Jane Mulfinger is an artist, Professor and Chair of the Dept. of Art at UCSB. She is an avid collector of human artifacts, engaging her audience in visceral and perceptual reflections on the significances of human activity in site-specific installations, performance, and sculpture. Mulfinger’s early work is recognized as addressing the relationship between architecture, memory and the human body. Her representation of the familiar disrupts and challenges our sense of site, history, and social milieu. Her most longstanding work (since 1994), the Regrets series, is a growing collection of anonymous regrets collected through street performances in Cambridge, UK, Paris, Linz and Santa Barbara. By night the concise and often humorous texts are projected onto the cityscape in each location. Originally sponsored by Microsoft Research Cambridge UK and the University of Westminster London, the series has continued with iterations for Ars Electronica, Santa Barbara Museum of Art, and Le Cube, Paris in collaboration with Graham Budgett. A new series of constructed photography and exterior installations focuses on the concurrent effects of time passing [duration] and the movement [migration] of masses. Concretely, along with other architectural sites, this series utilizes the neglected and deteriorating hull of architect Julia Morgan's once elegant Pasadena YWCA building as a point of departure.
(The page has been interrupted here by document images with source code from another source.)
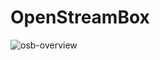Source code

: # OpenStreamBox

![osb-overview](https://github.com/user-attachments/assets/41c47708-74e6-44cf-bd2c-c3e6894abfec)
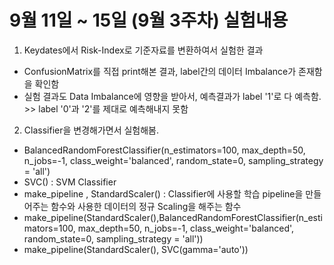 # 9월 11일 ~ 15일 (9월 3주차) 실험내용

1. Keydates에서 Risk-Index로 기준자료를 변환하여서 실험한 결과
- ConfusionMatrix를 직접 print해본 결과, label간의 데이터 Imbalance가 존재함을 확인함
- 실험 결과도 Data Imbalance에 영향을 받아서, 예측결과가 label '1'로 다 예측함. >> label '0'과 '2'를 제대로 예측해내지 못함

2. Classifier을 변경해가면서 실험해봄.
- BalancedRandomForestClassifier(n_estimators=100, max_depth=50, n_jobs=-1, class_weight='balanced', random_state=0, sampling_strategy = 'all')
- SVC() : SVM Classifier
- make_pipeline , StandardScaler() : Classifier에 사용할 학습 pipeline을 만들어주는 함수와 사용한 데이터의 정규 Scaling을 해주는 함수
- make_pipeline(StandardScaler(),BalancedRandomForestClassifier(n_estimators=100, max_depth=50, n_jobs=-1, class_weight='balanced', random_state=0, sampling_strategy = 'all'))
- make_pipeline(StandardScaler(), SVC(gamma='auto'))
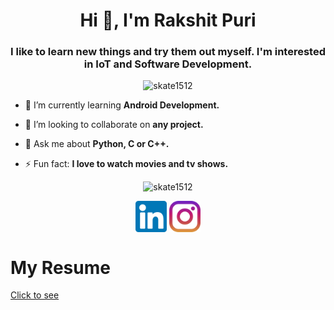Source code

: <h1 align="center">Hi 👋, I'm Rakshit Puri</h1>
<h3 align="center">I like to learn new things and try them out myself. I'm interested in IoT and Software Development.</h3>

<p align="center"> <img src="https://komarev.com/ghpvc/?username=skate1512" alt="skate1512" /> </p>

- 🌱 I’m currently learning **Android Development.**

- 👯 I’m looking to collaborate on **any project.**

- 💬 Ask me about **Python, C or C++.**

- ⚡ Fun fact: **I love to watch movies and tv shows.**
<p align="center"> <img src="https://github-readme-stats.vercel.app/api?username=skate1512&show_icons=true&theme=dracula" alt="skate1512" /> </p>

<p align="center">
<a href="https://linkedin.com/in/rakshit-puri-2963a8165" target="blank"><img align="center" src="linkedin.png" alt="rakshit-puri-2963a8165" height="50" width="50" /></a>
<a href="https://instagram.com/rp1512" target="blank"><img align="center" src="instagram.png" alt="rp1512" height="50" width="50" /></a>
</p>

# My Resume  
[Click to see](https://github.com/skate1512/skate1512/blob/master/Resume.pdf)
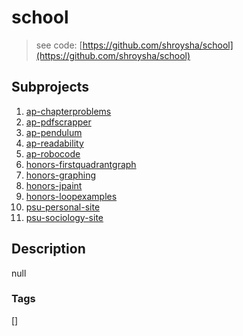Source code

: # school
> see code: [https://github.com/shroysha/school](https://github.com/shroysha/school)

## Subprojects 
1. [ap-chapterproblems](ap-chapterproblems)
1. [ap-pdfscrapper](ap-pdfscrapper)
1. [ap-pendulum](ap-pendulum)
1. [ap-readability](ap-readability)
1. [ap-robocode](ap-robocode)
1. [honors-firstquadrantgraph](honors-firstquadrantgraph)
1. [honors-graphing](honors-graphing)
1. [honors-jpaint](honors-jpaint)
1. [honors-loopexamples](honors-loopexamples)
1. [psu-personal-site](psu-personal-site)
1. [psu-sociology-site](psu-sociology-site)

## Description
null

### Tags
[]
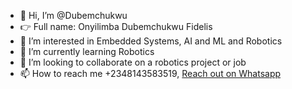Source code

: - 👋 Hi, I’m @Dubemchukwu
- 👉 Full name: Onyilimba Dubemchukwu Fidelis
- 👀 I’m interested in Embedded Systems, AI and ML and Robotics
- 🌱 I’m currently learning Robotics
- 💞️ I’m looking to collaborate on a robotics project or job
- 📫 How to reach me +2348143583519, [Reach out on Whatsapp](https://wa.me/+2348143583519)

<!---
Dubemchukwu/Dubemchukwu is a ✨ special ✨ repository because its `README.md` (this file) appears on your GitHub profile.
You can click the Preview link to take a look at your changes.
--->
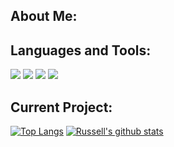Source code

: ## About Me:
<!-- insert picture or text here -->
## Languages and Tools:
<!-- languages: C, C++, Python, Java -->
![](https://img.shields.io/badge/<WORD_ON_LEFT>-<WORD_ON_RIGHT>-informational?style=flat&logo=<LOGO_NAME>&logoColor=white&color=2bbc8a)
![](https://img.shields.io/badge/<WORD_ON_LEFT>-<WORD_ON_RIGHT>-informational?style=flat&logo=<LOGO_NAME>&logoColor=white&color=2bbc8a)
![](https://img.shields.io/badge/<WORD_ON_LEFT>-<WORD_ON_RIGHT>-informational?style=flat&logo=<LOGO_NAME>&logoColor=white&color=2bbc8a)
![](https://img.shields.io/badge/<WORD_ON_LEFT>-<WORD_ON_RIGHT>-informational?style=flat&logo=<LOGO_NAME>&logoColor=white&color=2bbc8a)
<!-- tools: OS-> macOS | editor -> VSCode | shell -> bash | repo github -->


## Current Project:


[![Top Langs](https://github-readme-stats.vercel.app/api/top-langs/?username=rabernethy&layout=compact)](https://github.com/anuraghazra/github-readme-stats) [![Russell's github stats](https://github-readme-stats.vercel.app/api?username=rabernethy)](https://github.com/anuraghazra/github-readme-stats)  

<!--
**rabernethy/rabernethy** is a ✨ _special_ ✨ repository because its `README.md` (this file) appears on your GitHub profile.

Here are some ideas to get you started:

- 🔭 I’m currently working on ...
- 🌱 I’m currently learning ...
- 👯 I’m looking to collaborate on ...
- 🤔 I’m looking for help with ...
- 💬 Ask me about ...
- 📫 How to reach me: ...
- 😄 Pronouns: ...
- ⚡ Fun fact: ...
-->
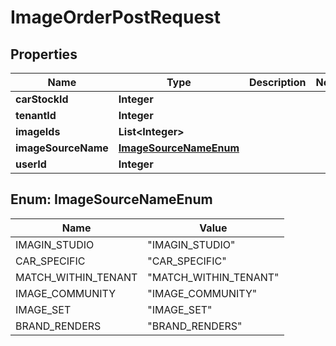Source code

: 

# ImageOrderPostRequest


## Properties

| Name | Type | Description | Notes |
|------------ | ------------- | ------------- | -------------|
|**carStockId** | **Integer** |  |  |
|**tenantId** | **Integer** |  |  |
|**imageIds** | **List&lt;Integer&gt;** |  |  |
|**imageSourceName** | [**ImageSourceNameEnum**](#ImageSourceNameEnum) |  |  |
|**userId** | **Integer** |  |  |



## Enum: ImageSourceNameEnum

| Name | Value |
|---- | -----|
| IMAGIN_STUDIO | &quot;IMAGIN_STUDIO&quot; |
| CAR_SPECIFIC | &quot;CAR_SPECIFIC&quot; |
| MATCH_WITHIN_TENANT | &quot;MATCH_WITHIN_TENANT&quot; |
| IMAGE_COMMUNITY | &quot;IMAGE_COMMUNITY&quot; |
| IMAGE_SET | &quot;IMAGE_SET&quot; |
| BRAND_RENDERS | &quot;BRAND_RENDERS&quot; |



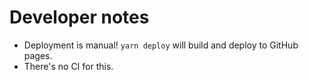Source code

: # Developer notes

- Deployment is manual! `yarn deploy` will build and deploy to GitHub pages.
- There's no CI for this.
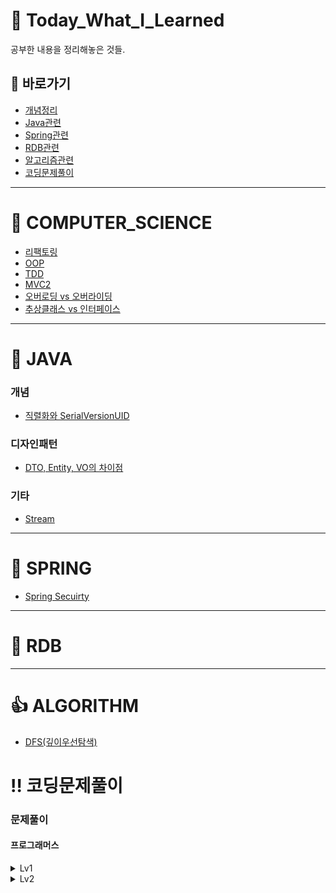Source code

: # :green_book: Today_What_I_Learned
공부한 내용을 정리해놓은 것들.

## :link: 바로가기
- [개념정리](https://github.com/HK-An/today_i_learned#school-computer_science)
- [Java관련](https://github.com/HK-An/today_i_learned#space_invader-java)
- [Spring관련](https://github.com/HK-An/today_i_learned#leaves-spring)
- [RDB관련](https://github.com/HK-An/today_i_learned#floppy_disk-rdb)
- [알고리즘관련](https://github.com/HK-An/today_i_learned#+1-ALGORITHM)
- [코딩문제풀이](https://github.com/HK-An/today_i_learned#bangbang-코딩문제풀이)
***
# :school: COMPUTER_SCIENCE
- [리팩토링](https://github.com/HK-An/today_i_learned/blob/main/CONCEPT/refactoring/refactoring_definition.md)
- [OOP](https://github.com/HK-An/today_i_learned/blob/main/CONCEPT/oop/oop_definition.md)
- [TDD](https://github.com/HK-An/today_i_learned/blob/main/CONCEPT/tdd/tdd_definition.md)
- [MVC2](https://github.com/HK-An/today_i_learned/blob/main/CONCEPT/mvc/definition.md)
- [오버로딩 vs 오버라이딩](https://github.com/HK-An/today_i_learned/blob/main/COMPUTER_SCIENCE/overrloading_vs_overriding.md)
- [추상클래스 vs 인터페이스](https://github.com/HK-An/today_i_learned/blob/main/JAVA/concept/interface_vs_abstract.md)
***
# :space_invader: JAVA
### 개념
- [직렬화와 SerialVersionUID](https://github.com/HK-An/today_i_learned/blob/main/JAVA/concept/serialize_definition.md)
### 디자인패턴
- [DTO, Entity, VO의 차이점](https://github.com/HK-An/today_i_learned/blob/main/JAVA/design/differences_between_dto_entitity_vo.md)
### 기타
- [Stream](https://github.com/HK-An/today_i_learned/blob/main/JAVA/streams_definition_and_usage.md)
***
# :leaves: SPRING
- [Spring Secuirty](https://github.com/HK-An/today_i_learned/blob/main/SPRING/security/definition.md)
***
# :floppy_disk: RDB
***
# :+1: ALGORITHM
- [DFS(깊이우선탐색)](https://github.com/HK-An/today_i_learned/blob/main/ALGORITHM/DFS/definition.md)

# :bangbang: 코딩문제풀이
### 문제풀이
#### 프로그래머스
<details>
  <summary>Lv1</summary>
  
- [신고결과받기](https://github.com/HK-An/today_i_learned/blob/main/CODING/practice/programmers/lv1/report_result.md)    
- [로또의 최고 순위와 최저 순위](https://github.com/HK-An/today_i_learned/blob/main/CODING/practice/programmers/lv1/lotto.md)
- [가운데 글자 가져오기](https://github.com/HK-An/today_i_learned/blob/main/CODING/practice/programmers/lv1/get_center_character.md)
- [신규 아이디 추천](https://github.com/HK-An/today_i_learned/blob/main/CODING/practice/programmers/lv1/id_recommendation.md)
- [2016년](https://github.com/HK-An/today_i_learned/blob/main/CODING/practice/programmers/lv1/yerar2016.md)
- [숫자 문자열과 영단어](https://github.com/HK-An/today_i_learned/blob/main/CODING/practice/programmers/lv1/converting_game.md)
- [내적](https://github.com/HK-An/today_i_learned/blob/main/CODING/practice/programmers/lv1/dot_product.md)
- [키패드 누르기](https://github.com/HK-An/today_i_learned/blob/main/CODING/practice/programmers/lv1/pressing_keypad.md)
</details>
  
<details>
  <summary>Lv2</summary>
  
- [문자열압축](https://github.com/HK-An/today_i_learned/blob/main/ALGORITHM/practice/programmers/lv2/string_compression.md)
</details>
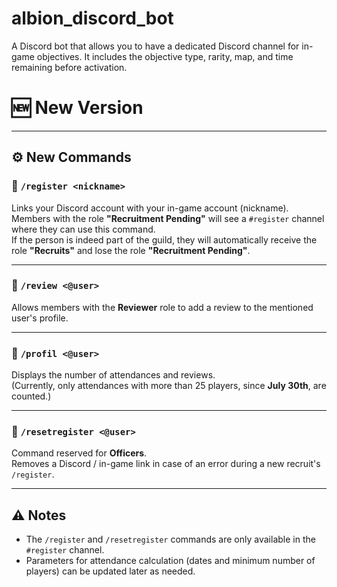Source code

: # albion_discord_bot
 A Discord bot that allows you to have a dedicated Discord channel for in-game objectives. It includes the objective type, rarity, map, and time remaining before activation.

# 🆕 New Version

---

## ⚙️ New Commands

### 🔹 `/register <nickname>`
Links your Discord account with your in-game account (nickname).  
Members with the role **"Recruitment Pending"** will see a `#register` channel where they can use this command.  
If the person is indeed part of the guild, they will automatically receive the role **"Recruits"** and lose the role **"Recruitment Pending"**.

---

### 🔹 `/review <@user>`
Allows members with the **Reviewer** role to add a review to the mentioned user's profile.

---

### 🔹 `/profil <@user>`
Displays the number of attendances and reviews.  
(Currently, only attendances with more than 25 players, since **July 30th**, are counted.)

---

### 🔹 `/resetregister <@user>`
Command reserved for **Officers**.  
Removes a Discord / in-game link in case of an error during a new recruit's `/register`.

---

## ⚠️ Notes
- The `/register` and `/resetregister` commands are only available in the `#register` channel.  
- Parameters for attendance calculation (dates and minimum number of players) can be updated later as needed.
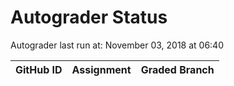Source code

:# Autograder Status
Autograder last run at: November 03, 2018 at 06:40

| GitHub ID | Assignment | Graded Branch |
|-----------|------------|---------------|
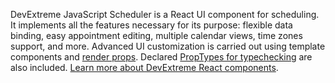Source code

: DevExtreme JavaScript Scheduler is&nbsp;a&nbsp;React UI component for scheduling. It&nbsp;implements all the features necessary for its purpose: flexible data binding, easy appointment editing, multiple calendar views, time zones support, and more. Advanced UI&nbsp;customization is&nbsp;carried out using template components and [render props](https://reactjs.org/docs/render-props.html). Declared [PropTypes for typechecking](https://reactjs.org/docs/typechecking-with-proptypes.html) are also included. [Learn more about DevExtreme React components](/Documentation/Guide/React_Components/DevExtreme_React_Components/).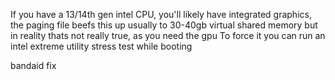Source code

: If you have a 13/14th gen intel CPU, you'll likely have integrated graphics, the paging file beefs this up usually to 30-40gb virtual shared memory but in reality thats not really true, as you need the gpu
To force it you can run an intel extreme utility stress test while booting

bandaid fix
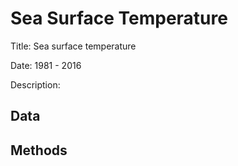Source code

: # Sea Surface Temperature

Title: Sea surface temperature

Date: 1981 - 2016

Description:

## Data

## Methods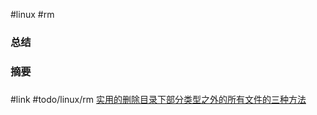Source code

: #linux #rm 

### 总结

### 摘要



### 
#link #todo/linux/rm
 [实用的删除目录下部分类型之外的所有文件的三种方法](https://www.linuxprobe.com/directory-under.html "实用的删除目录下部分类型之外的所有文件的三种方法")
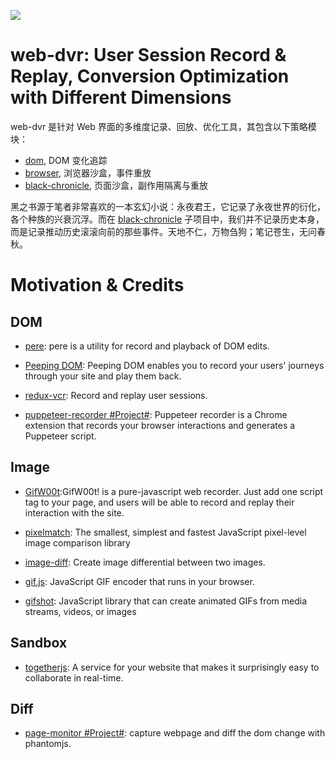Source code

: ![](https://user-images.githubusercontent.com/5803001/41983135-c739a5d6-7a5f-11e8-86b8-2c8192a536b8.png)

# web-dvr: User Session Record & Replay, Conversion Optimization with Different Dimensions

web-dvr 是针对 Web 界面的多维度记录、回放、优化工具，其包含以下策略模块：

- [dom](./dom), DOM 变化追踪
- [browser](./browser), 浏览器沙盒，事件重放
- [black-chronicle](./black-chronicle), 页面沙盒，副作用隔离与重放

黑之书源于笔者非常喜欢的一本玄幻小说：永夜君王，它记录了永夜世界的衍化，各个种族的兴衰沉浮。而在 [black-chronicle](./black-chronicle) 子项目中，我们并不记录历史本身，而是记录推动历史滚滚向前的那些事件。天地不仁，万物刍狗；笔记苍生，无问春秋。

# Motivation & Credits

## DOM

- [pere](https://github.com/sgentle/pere): pere is a utility for record and playback of DOM edits.

- [Peeping DOM](https://github.com/davidgilbertson/peeping-dom): Peeping DOM enables you to record your users' journeys through your site and play them back.

- [redux-vcr](https://github.com/joshwcomeau/redux-vcr): Record and replay user sessions.

- [puppeteer-recorder #Project#](https://github.com/checkly/puppeteer-recorder): Puppeteer recorder is a Chrome extension that records your browser interactions and generates a Puppeteer script.

## Image

- [GifW00t](https://github.com/yaronn/GifW00t):GifW00t! is a pure-javascript web recorder. Just add one script tag to your page, and users will be able to record and replay their interaction with the site.

- [pixelmatch](https://github.com/mapbox/pixelmatch): The smallest, simplest and fastest JavaScript pixel-level image comparison library

- [image-diff](https://github.com/uber-archive/image-diff): Create image differential between two images.

- [gif.js](https://github.com/jnordberg/gif.js): JavaScript GIF encoder that runs in your browser.

- [gifshot](https://github.com/yahoo/gifshot): JavaScript library that can create animated GIFs from media streams, videos, or images

## Sandbox

- [togetherjs](https://github.com/mozilla/togetherjs): A service for your website that makes it surprisingly easy to collaborate in real-time.

## Diff

- [page-monitor #Project#](https://github.com/fouber/page-monitor): capture webpage and diff the dom change with phantomjs.
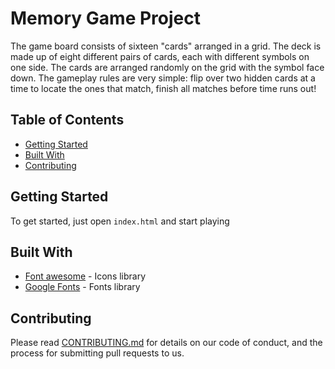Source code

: # Memory Game Project
The game board consists of sixteen "cards" arranged in a grid. The deck is made up of eight different pairs of cards, each with different symbols on one side. The cards are arranged randomly on the grid with the symbol face down. The gameplay rules are very simple: flip over two hidden cards at a time to locate the ones that match, finish all matches before time runs out!
## Table of Contents

* [Getting Started](#Getting-Started)
* [Built With](#Built-With)
* [Contributing](#contributing)

## Getting Started

To get started, just open `index.html` and start playing

## Built With

- [Font awesome](https://fontawesome.com/) - Icons library
- [Google Fonts](https://fonts.google.com/) - Fonts library

## Contributing

Please read [CONTRIBUTING.md](CONTRIBUTING.md) for details on our code of conduct, and the process for submitting pull requests to us.
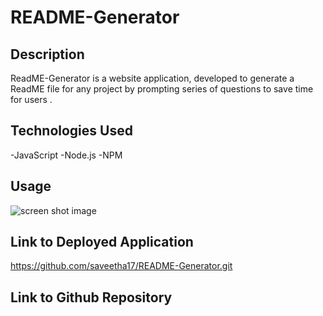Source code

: # README-Generator

## Description

ReadME-Generator is a website application, developed to generate a ReadME file for any project by prompting series of questions to save time for users .


## Technologies Used

-JavaScript
-Node.js
-NPM


## Usage
  
   <img src="README-Generator\Develop\assets\ScreenShot\screenshot.png" alt="screen shot image">

   


## Link to Deployed Application

https://github.com/saveetha17/README-Generator.git

## Link to Github Repository

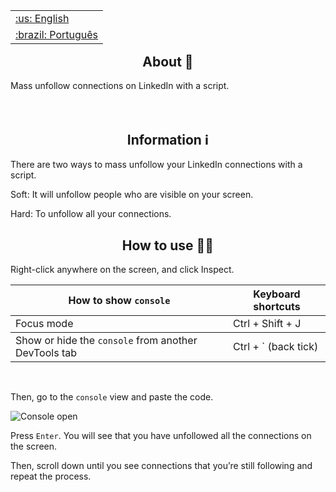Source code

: <table align="right">
 <tr><td><a href="https://github.com/isyuricunha/linkedin-mass-unfollow/blob/main/README.md">:us: English</a></td></tr>
 <tr><td><a href="https://github.com/isyuricunha/linkedin-mass-unfollow/blob/main/README-pt-br.md">:brazil: Português</a></td></tr>
</table>

### <h2 align="center"> About 📄 </h2>

Mass unfollow connections on LinkedIn with a script.<br><br><br>

### <h2 align="center"> Information ℹ </h2>

There are two ways to mass unfollow your LinkedIn connections with a script.

Soft: It will unfollow people who are visible on your screen.

Hard: To unfollow all your connections.

### <h2 align="center"> How to use 👨‍💻 </h2>

Right-click anywhere on the screen, and click Inspect.

<table>
<thead>
<tr>
<th>How to show <code>console</code></th>
<th>Keyboard shortcuts</th>
</tr>
</thead>
<tbody>
<tr>
<td>Focus mode</td>
<td>Ctrl + Shift + J</td>
</tr>
</tbody>
<tbody>
<tr>
<td>Show or hide the <code>console</code> from another DevTools tab	</td>
<td>Ctrl + ` (back tick)</td>
</tr>
</tbody>
</table>
<br>

Then, go to the <code>console</code> view and paste the code.

![Console open](https://balsamiq.com/assets/support/faqs/chrome_dev_02.png)<br>

Press <code>Enter</code>. You will see that you have unfollowed all the connections on the screen.

Then, scroll down until you see connections that you’re still following and repeat the process.

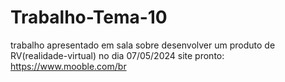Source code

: # Trabalho-Tema-10
trabalho apresentado em sala sobre desenvolver um produto de RV(realidade-virtual)  no dia 07/05/2024
site pronto:  https://www.mooble.com/br
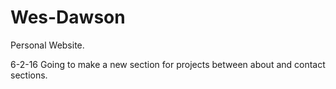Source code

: # Wes-Dawson

Personal Website.

6-2-16 Going to make a new section for projects between about and contact sections.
Publications have included Flash Art (Italian version), Art and Design, Contemporary Visual Art, Untitled, The Economist, The Times (London), The Guardian, La Stampa, the Los Angeles Times and regular coverage in London’s Time-Out Magazine under the direction of Sarah Kent. Radio interviews include BBC Cambridge, Radio 1 Austria, and a video interview with Le Cube Paris, Vimeo, and Daily Motion. Most recently, she has collaborated with artist/writer Stephanie Washburn on a series of papers and exhibitions based on their mutual interest in humor in contemporary art. A graduate of Stanford University and the Royal College of Art, with Honors and Distinction respectively, she teaches a broad range of undergraduate courses as well as graduate seminars at the Dept. of Art and the College of Creative Studies, UCSB, focusing on spatial and sculptural topics in the formation of significant art.